Ce dimanche matin, jour férié, je décide de ne pas regarder le GP. Curieusement, je suis content de voir Senna dominé par le jeune
Schumacher. En vrai fan d'Alain Prost, je sens le brésilien capable de remporter une couronne mondiale supplémentaire et se rapprocher du nombre de victoires du français. Mais le matin même, auto-moto présentait le tour de circuit embarqué et commenté par Ayrton, ce dernier avait l'air d'être perdu, il faisait la paix avec son ancien rival et déclarait: Alain tu me manques! Une séquence très émouvante, qui balayait d'un seul coup les moments de rancœurs et d'affrontements houleux entre les deux hommes. De
par la suite des évènements, ce petit moment de télé est devenu un adieu magnifique d'un grand pilote à un autre grand... Je décide donc de faire tourner le magnétoscope de salon une fois de plus.
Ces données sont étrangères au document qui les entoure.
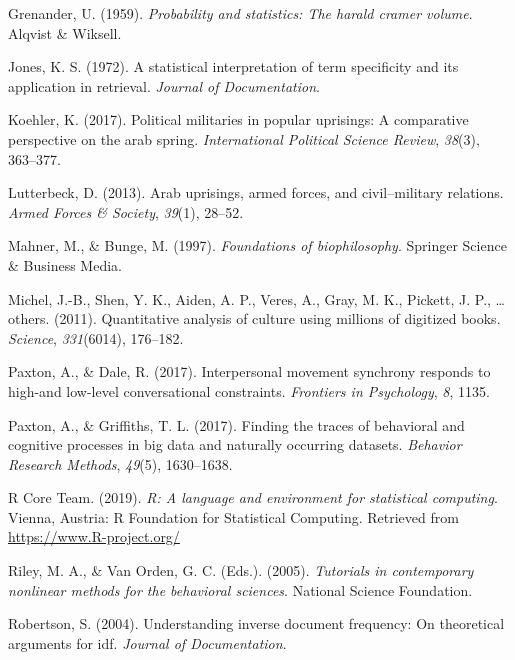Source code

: \documentclass[english,man]{apa6}
\begin{document}
\leavevmode\hypertarget{ref-grenander1959probability}{}%
Grenander, U. (1959). \emph{Probability and statistics: The harald cramer volume}. Alqvist \& Wiksell.

\leavevmode\hypertarget{ref-jones1972statistical}{}%
Jones, K. S. (1972). A statistical interpretation of term specificity and its application in retrieval. \emph{Journal of Documentation}.

\leavevmode\hypertarget{ref-koehler2017political}{}%
Koehler, K. (2017). Political militaries in popular uprisings: A comparative perspective on the arab spring. \emph{International Political Science Review}, \emph{38}(3), 363--377.

\leavevmode\hypertarget{ref-lutterbeck2013arab}{}%
Lutterbeck, D. (2013). Arab uprisings, armed forces, and civil--military relations. \emph{Armed Forces \& Society}, \emph{39}(1), 28--52.

\leavevmode\hypertarget{ref-mahner1997foundations}{}%
Mahner, M., \& Bunge, M. (1997). \emph{Foundations of biophilosophy}. Springer Science \& Business Media.

\leavevmode\hypertarget{ref-michel2011quantitative}{}%
Michel, J.-B., Shen, Y. K., Aiden, A. P., Veres, A., Gray, M. K., Pickett, J. P., \ldots{} others. (2011). Quantitative analysis of culture using millions of digitized books. \emph{Science}, \emph{331}(6014), 176--182.

\leavevmode\hypertarget{ref-paxton2017interpersonal}{}%
Paxton, A., \& Dale, R. (2017). Interpersonal movement synchrony responds to high-and low-level conversational constraints. \emph{Frontiers in Psychology}, \emph{8}, 1135.

\leavevmode\hypertarget{ref-paxton2017finding}{}%
Paxton, A., \& Griffiths, T. L. (2017). Finding the traces of behavioral and cognitive processes in big data and naturally occurring datasets. \emph{Behavior Research Methods}, \emph{49}(5), 1630--1638.

\leavevmode\hypertarget{ref-R-base}{}%
R Core Team. (2019). \emph{R: A language and environment for statistical computing}. Vienna, Austria: R Foundation for Statistical Computing. Retrieved from \url{https://www.R-project.org/}

\leavevmode\hypertarget{ref-riley2005tutorials}{}%
Riley, M. A., \& Van Orden, G. C. (Eds.). (2005). \emph{Tutorials in contemporary nonlinear methods for the behavioral sciences}. National Science Foundation.

\leavevmode\hypertarget{ref-robertson2004understanding}{}%
Robertson, S. (2004). Understanding inverse document frequency: On theoretical arguments for idf. \emph{Journal of Documentation}.
\end{document}
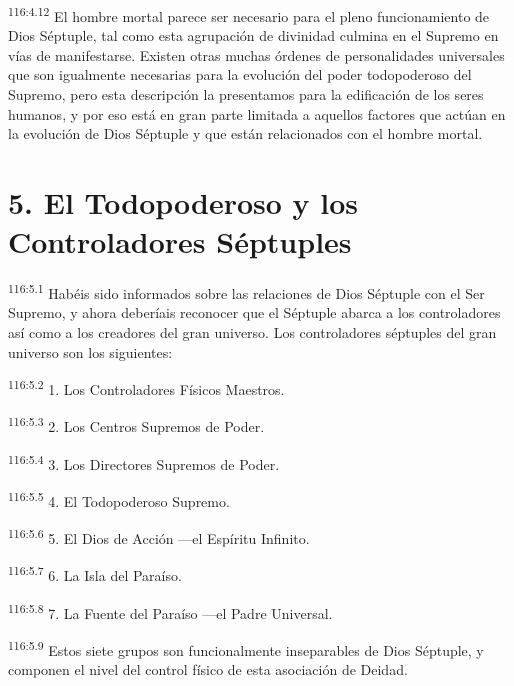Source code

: \par
\textsuperscript{116:4.12} El hombre mortal parece ser necesario para el pleno funcionamiento de Dios Séptuple, tal como esta agrupación de divinidad culmina en el Supremo en vías de manifestarse. Existen otras muchas órdenes de personalidades universales que son igualmente necesarias para la evolución del poder todopoderoso del Supremo, pero esta descripción la presentamos para la edificación de los seres humanos, y por eso está en gran parte limitada a aquellos factores que actúan en la evolución de Dios Séptuple y que están relacionados con el hombre mortal.

\section*{5. El Todopoderoso y los Controladores Séptuples}
\par
\textsuperscript{116:5.1} Habéis sido informados sobre las relaciones de Dios Séptuple con el Ser Supremo, y ahora deberíais reconocer que el Séptuple abarca a los controladores así como a los creadores del gran universo. Los controladores séptuples del gran universo son los siguientes:

\par
\textsuperscript{116:5.2} 1. Los Controladores Físicos Maestros.

\par
\textsuperscript{116:5.3} 2. Los Centros Supremos de Poder.

\par
\textsuperscript{116:5.4} 3. Los Directores Supremos de Poder.

\par
\textsuperscript{116:5.5} 4. El Todopoderoso Supremo.

\par
\textsuperscript{116:5.6} 5. El Dios de Acción ---el Espíritu Infinito.

\par
\textsuperscript{116:5.7} 6. La Isla del Paraíso.

\par
\textsuperscript{116:5.8} 7. La Fuente del Paraíso ---el Padre Universal.

\par
\textsuperscript{116:5.9} Estos siete grupos son funcionalmente inseparables de Dios Séptuple, y componen el nivel del control físico de esta asociación de Deidad.

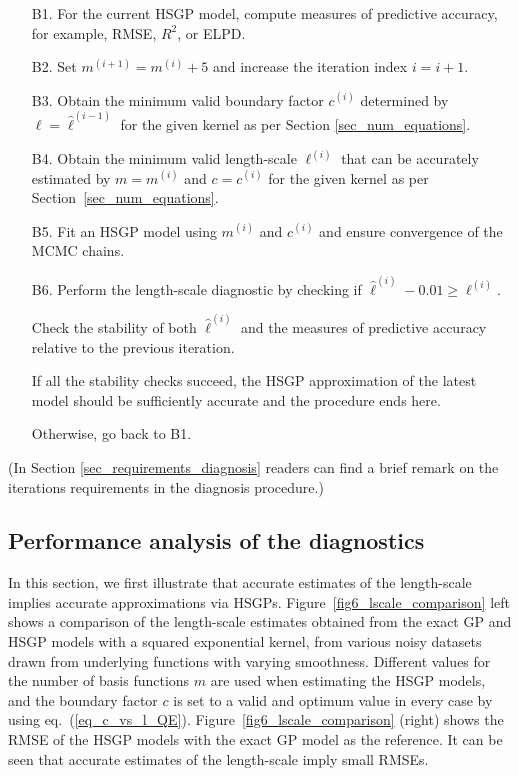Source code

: \begin{enumerate}

\item[B1.] For the current HSGP model, compute measures of predictive accuracy, for example, RMSE, $R^2$, or ELPD.

\item[B2.] Set $m^{(i+1)} = m^{(i)} + 5$ and increase the iteration index $i = i + 1$.

\item[B3.] Obtain the minimum valid boundary factor $c^{(i)}$ determined by $\ell = \hat{\ell}^{(i-1)}$ for the given kernel as per Section \ref{sec_num_equations}.

\item[B4.] Obtain the minimum valid length-scale $\ell^{(i)}$ that can be accurately estimated by $m = m^{(i)}$ and $c = c^{(i)}$ for the given kernel as per Section~\ref{sec_num_equations}.

\item[B5.] Fit an HSGP model using $m^{(i)}$ and $c^{(i)}$ and ensure convergence of the MCMC chains.

\item[B6.] Perform the length-scale diagnostic by checking if $\hat{\ell}^{(i)} - 0.01 \geq \ell^{(i)}$. 

Check the stability of both $\hat{\ell}^{(i)}$ and the measures of predictive accuracy relative to the previous iteration.

If all the stability checks succeed, the HSGP approximation of the latest model should be sufficiently accurate and the procedure ends here.

Otherwise, go back to B1.
\end{enumerate}

({\color{blue}In Section \ref{sec_requirements_diagnosis} readers can find a brief remark on the iterations requirements in the diagnosis procedure.})

\subsection{Performance analysis of the diagnostics}

In this section, we first illustrate that accurate estimates of the length-scale implies accurate approximations via HSGPs. Figure~\ref{fig6_lscale_comparison} left shows a comparison of the length-scale estimates
obtained from the exact GP and HSGP models with a squared exponential kernel, from various noisy datasets drawn from underlying functions with varying smoothness. Different values for the number of basis functions $m$ are used when estimating the HSGP models, and the boundary factor $c$ is set to a valid and optimum value in every case by using eq.~(\ref{eq_c_vs_l_QE}). Figure~\ref{fig6_lscale_comparison} (right) shows the RMSE of the HSGP models with the exact GP model as the reference. It can be seen that accurate estimates of the length-scale imply small RMSEs.

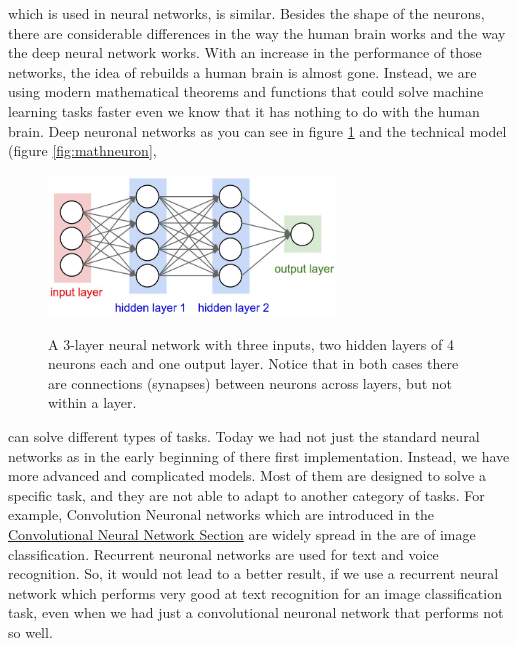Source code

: \documentclass[journal]{IEEEtran}
\begin{document}
which is used in neural networks, is similar. Besides the shape of the neurons, there are considerable differences in the way the human brain works and the way the deep neural network works. With an increase in the performance of those networks, the idea of rebuilds a human brain is almost gone. Instead, we are using modern mathematical theorems and functions that could solve machine learning tasks faster even we know that it has nothing to do with the human brain. Deep neuronal networks as you can see in figure \ref{fig:neural-network}
and the technical model (figure \ref{fig:mathneuron},
\begin{figure}
  \begin{center}
  \includegraphics[width=3in]{photo/neural-network}\\
  \caption{A 3-layer neural network with three inputs, two hidden layers of 4 neurons each and one output layer. Notice that in both cases there are connections (synapses) between neurons across layers, but not within a layer.}
  \label{fig:neural-network}
  \end{center}
\end{figure}
 can solve different types of tasks. Today we had not just the standard neural networks as in the early beginning of there first implementation. Instead, we have more advanced and complicated models. Most of them are designed to solve a specific task, and they are not able to adapt to another category of tasks. For example, Convolution Neuronal networks which are introduced in the \hyperref[subsec:cnn]{Convolutional Neural Network Section} are widely spread in the are of image classification. Recurrent neuronal networks are used for text and voice recognition. So, it would not lead to a better result, if we use a recurrent neural network which performs very good at text recognition for an image classification task, even when we had just a convolutional neuronal network that performs not so well.
\end{document}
C'était de toute façon, la période où j'enregistrais systématiquement tous les GP. Seulement, j'avais un impératif, je devais poser l'isolation de notre maison, et les artisans seraient à
pied d'œuvre dès le début de la semaine suivante... Habitué du différé qui me permettait de zapper la publicité déjà très présente, je n'ai pas écouté la radio de la journée et suis rentré pour dîner tranquillement. Des copains avaient déjà téléphoné pour avoir ma réaction, mais ma femme, habituée m'avait ménagé et n'avait absolument pas laissé filtrer les informations. Je la trouvais bien évasive en répondant au téléphone, mais sans plus. C'est donc relativement décontracté que je regarde ma cassette. En effet, l'ambiance était tout de même étrange. La journée avait été particulièrement chaude et j'avais encore en mémoire la mort de Roland Ratzenberger et le terrible accident de Rubens
Barrichello aux essais. Je trouvais également étrange la présence de ma femme dans le salon pour regarder le GP? Mais lorsque le départ fut donné, l'accident sur la grille en était sans doute l'explication, elle savait le départ catastrophique et avait voulu voir la retransmission? Puis très vite, j'ai compris. Après une page de pub passée en vitesse rapide, la caméra s'attarde sur une
Williams en lambeaux vue d'hélicoptère à travers les arbres. Damon Hill? Non, c'est Senna. Un corps de pilote baigne dans le sang tandis que des secouristes s'affairent. Ayrton est sorti de la piste. Je sais qu'il est mort. Le grand prix n'a plus aucune valeur à mes yeux. Les flashs d'info se succèdent et je reste scotché sur l'actualité en direct. L'impensable venait d'avoir lieu et je ne pensais pas pouvoir ressentir une émotion aussi vive envers cet homme que j'avais maudit au plus profond de moi depuis des années. Je venais de réaliser que si Prost avait été un aussi grand champion, c'était grâce à Ayrton. Le duel au sommet qui avait animé mes dimanches pendant des années venait de connaître son épilogue. Prost était orphelin, et tous ses fans avec lui. Et que dire des fans de Senna!